A luz do exposto, os aspectos acima mencionados formaram o eixo central das
mentalidades dos atores sociais, que se pronunciaram favoravelmente ao Projeto Baixo Açu, em
detrimento da submersão de significativa fração da história, de dados arqueológicos, da
carnaúba e de outras riquezas naturais do baixo Açu.
Favorável ao projeto, o engenheiro agrônomo Estélio Ferreira defendia o
aproveitamento integral dos vales e das áreas aluviais, "em termos de Rio Grande do Norte,
estribada nas necessidades do nosso consumo. Entendo que num Estado que tem pouca área
agrícola, que tem limitações de água, as áreas que têm essa potencialidade devem ser
orientadas para a produção de alimentos” (Querem [...], 1975, p. 43–44). Sem dúvida, um
argumento legítimo, afinal, a despeito de questões outras, produzir alimentos representa uma
necessidade de primeira ordem, uma prioridade ou pelo menos deveria ser.
Para consolidar sua argumentação, o senhor Estélio Ferreira, apresenta uma série de
dados estatísticos: “O Rio Grande do Norte é hoje o Estado que mais cresce, no Nordeste, em
índice demográfico. Mesmo assim, ainda hoje produzimos apenas 30% do que consumimos,
apesar de 60% da população do Estado se fixar na zona rural. É um mundo de gente a não fazer

103
nada” (Querem [...], 1975, p. 44). Vale a pena sublinhar a representação preconceituosa acerca
da população rural, vista em parte, como sendo desocupada. Ora, essa visão simplista do mundo
rural, não pode dar conta das dinâmicas e da complexidade desse universo.
O agrônomo que acredita ser a zona rural “um mundo de gente a não fazer nada”,
também fazia estimativas demasiadamente otimistas, em relação às receitas geradas com a
exploração da agricultura irrigada. "Explorando a Carnaúba, o Vale do Açu carreia cerca de Cr$
22,5 milhões/ano. Se fossem exploradas ali as culturas de consumo, esse rendimento
ascenderia a Cr$ 300 milhões" (Querem [...], 1975, p. 44).
Do mesmo modo, o senhor Eldam Velozo do DNOCS e coordenador da Comissão Especial
Executiva dos Projetos de Irrigação do Rio Grande do Norte – COMIRGA, também projetava
perspectivas excessivamente otimistas em relação aos impactos positivos do projeto. Dentre as
vantagens oficiais apresentadas pelo DNOCS, temos a promessa da geração de 72 mil empregos
diretos e indiretos, em virtude da construção do perímetro irrigado.
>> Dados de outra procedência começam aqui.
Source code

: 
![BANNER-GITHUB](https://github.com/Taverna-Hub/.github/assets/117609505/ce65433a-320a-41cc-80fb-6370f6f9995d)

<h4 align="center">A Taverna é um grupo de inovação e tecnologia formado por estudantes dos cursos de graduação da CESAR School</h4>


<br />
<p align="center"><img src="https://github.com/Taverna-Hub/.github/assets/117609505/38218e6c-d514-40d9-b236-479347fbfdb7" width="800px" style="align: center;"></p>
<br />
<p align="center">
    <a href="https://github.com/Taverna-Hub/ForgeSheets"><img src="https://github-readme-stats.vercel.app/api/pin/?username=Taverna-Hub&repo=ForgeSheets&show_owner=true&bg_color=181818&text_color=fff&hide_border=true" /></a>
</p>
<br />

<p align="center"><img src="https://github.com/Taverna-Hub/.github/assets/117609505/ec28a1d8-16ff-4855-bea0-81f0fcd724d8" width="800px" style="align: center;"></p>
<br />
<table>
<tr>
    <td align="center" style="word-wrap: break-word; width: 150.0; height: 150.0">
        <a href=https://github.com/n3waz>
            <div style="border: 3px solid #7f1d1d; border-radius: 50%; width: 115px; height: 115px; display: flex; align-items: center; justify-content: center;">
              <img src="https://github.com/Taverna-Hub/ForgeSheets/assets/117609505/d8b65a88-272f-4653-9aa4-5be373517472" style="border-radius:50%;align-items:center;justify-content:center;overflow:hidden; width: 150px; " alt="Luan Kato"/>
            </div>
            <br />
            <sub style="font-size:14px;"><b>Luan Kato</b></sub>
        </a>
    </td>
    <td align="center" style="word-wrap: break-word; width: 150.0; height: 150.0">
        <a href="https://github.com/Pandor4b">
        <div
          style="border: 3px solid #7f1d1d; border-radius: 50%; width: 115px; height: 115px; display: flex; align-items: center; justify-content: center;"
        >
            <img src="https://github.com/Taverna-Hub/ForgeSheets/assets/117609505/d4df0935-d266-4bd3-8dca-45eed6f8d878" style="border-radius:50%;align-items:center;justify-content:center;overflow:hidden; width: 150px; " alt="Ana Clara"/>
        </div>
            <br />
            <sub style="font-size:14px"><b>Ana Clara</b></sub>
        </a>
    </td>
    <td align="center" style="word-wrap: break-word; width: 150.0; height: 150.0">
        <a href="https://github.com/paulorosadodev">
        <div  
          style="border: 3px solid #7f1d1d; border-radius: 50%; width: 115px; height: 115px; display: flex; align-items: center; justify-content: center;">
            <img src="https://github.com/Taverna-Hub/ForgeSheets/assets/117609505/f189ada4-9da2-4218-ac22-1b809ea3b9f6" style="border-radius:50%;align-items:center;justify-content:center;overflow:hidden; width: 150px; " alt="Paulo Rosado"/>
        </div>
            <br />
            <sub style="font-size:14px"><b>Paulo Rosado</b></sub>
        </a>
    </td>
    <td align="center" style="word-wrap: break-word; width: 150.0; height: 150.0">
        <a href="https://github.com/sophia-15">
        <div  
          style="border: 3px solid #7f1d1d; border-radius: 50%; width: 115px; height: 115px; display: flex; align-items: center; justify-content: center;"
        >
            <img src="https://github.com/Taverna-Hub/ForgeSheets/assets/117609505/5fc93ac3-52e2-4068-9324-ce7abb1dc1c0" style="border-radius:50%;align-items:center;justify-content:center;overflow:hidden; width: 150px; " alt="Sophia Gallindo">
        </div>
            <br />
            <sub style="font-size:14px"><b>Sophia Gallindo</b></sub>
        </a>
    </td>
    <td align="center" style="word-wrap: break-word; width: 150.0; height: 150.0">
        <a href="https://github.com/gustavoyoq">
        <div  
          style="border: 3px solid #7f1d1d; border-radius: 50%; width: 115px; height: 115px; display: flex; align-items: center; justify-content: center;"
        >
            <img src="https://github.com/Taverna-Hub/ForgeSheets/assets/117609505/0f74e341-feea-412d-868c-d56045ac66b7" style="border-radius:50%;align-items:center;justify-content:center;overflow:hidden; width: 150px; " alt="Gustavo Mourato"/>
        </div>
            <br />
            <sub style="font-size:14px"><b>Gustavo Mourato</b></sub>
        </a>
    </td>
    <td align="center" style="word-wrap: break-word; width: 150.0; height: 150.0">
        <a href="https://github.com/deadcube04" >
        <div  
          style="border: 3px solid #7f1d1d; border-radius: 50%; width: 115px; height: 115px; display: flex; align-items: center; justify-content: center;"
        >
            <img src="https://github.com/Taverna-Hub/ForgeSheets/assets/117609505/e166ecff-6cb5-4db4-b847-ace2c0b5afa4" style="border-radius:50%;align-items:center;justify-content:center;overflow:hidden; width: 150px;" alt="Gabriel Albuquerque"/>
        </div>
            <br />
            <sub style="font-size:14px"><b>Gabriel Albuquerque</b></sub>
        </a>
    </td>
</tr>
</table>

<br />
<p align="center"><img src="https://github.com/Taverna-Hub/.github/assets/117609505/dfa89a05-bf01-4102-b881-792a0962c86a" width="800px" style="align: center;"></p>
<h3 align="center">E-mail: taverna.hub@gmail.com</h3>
A produção anual de três
mil toneladas de pescado, 300 mil toneladas de produtos agrícolas, 33 milhões de litros de leite
e 8.400 novilhos para abate.
Perante prognóstico tão promissor todos os meios logo se justificam frente ao resultado
final, tanto que quando indagado sobre a erradicação da cultura da carnaúba no Vale, o senhor
Eldam Velozo se utilizava de argumento econômico para responder:

Fala-se muito na carnaúba. Tenho um dado a revelar: vivendo da carnaúba, que nasce e
cresce normalmente, dispensando o trabalho mais demorado do agricultor, o lucro será
de Cr$ 500,00 por hectare/ano. Com a irrigação, esse lucro tem condições de se elevar
a Cr$ 150.000,00 por hectare/ano. E uma diferença muito grande (Barragem [...], 1979,
p. 27).

Portanto, a erradicação dos carnaubais seria plausível, tendo em vista que a irrigação
valorizaria substancialmente as terras do baixo Açu. A partir da produção irrigada a
rentabilidade por hectare alcançaria patamares elevadíssimos, quando confrontado com o
cenário existente na região. Dessa maneira, na ótica dos tecnocratas a cultura da carnaúba
representaria o atraso regional, o que justificaria sua substituição por atividades agrícolas
modernas capazes de proporcionar maior rentabilidade, alavancando a economia e
melhorando o padrão de vida da população residente na área de influência do Projeto Baixo
Açu, que segundo dados do censo demográfico de 1970, era de 126.053 pessoas. (IBGE, 1970).
Assinalava o senhor Eldam Velozo, “como todo projeto de desenvolvimento, o Projeto do
Baixo Açu objetiva a beneficiar uma área carente. Acho válido porque vamos atender uma
população que necessita, proporcionando até a industrialização” (Barragem [...], 1979, p. 26).
Nas entrelinhas da argumentação evidenciamos resquícios da construção discursiva e

104
imagética que define os sertões do Nordeste brasileiro como sendo o lugar da ausência, da
necessidade, da seca e do atraso. Nesse cenário o sertanejo seria por si só incapaz de
proporcionar seu próprio desenvolvimento ou sair das sombras do subdesenvolvimento nas
quais encontrava-se mergulhado.
Os enunciados oficiais acerca do projeto se estabelecem por um viés salvacionista, ou
seja, a redenção da região se dará exclusivamente pela agricultura irrigada, ancorada na política
de edificação de grandes obras hídricas. No tocante a estrutura econômica existente no Vale, o
senhor Eldam Velozo conduzia sua crítica sob a ótica da fragilidade e da ausência de solidez,
enfatizando que

No Vale do Açu não existe uma atividade econômica sólida, não tendo, portanto,
possibilidade de desenvolvimento mais rápido. Ali se pratica uma cultura de vazante,
altamente insegura, pois depende do nível das águas do rio. Com a barragem vai ser
diferente. A evaporação vai permitir o aparecimento de faixas úmidas de terras, e boas
terras por sinal (Barragem [...], 1979, p. 26–27).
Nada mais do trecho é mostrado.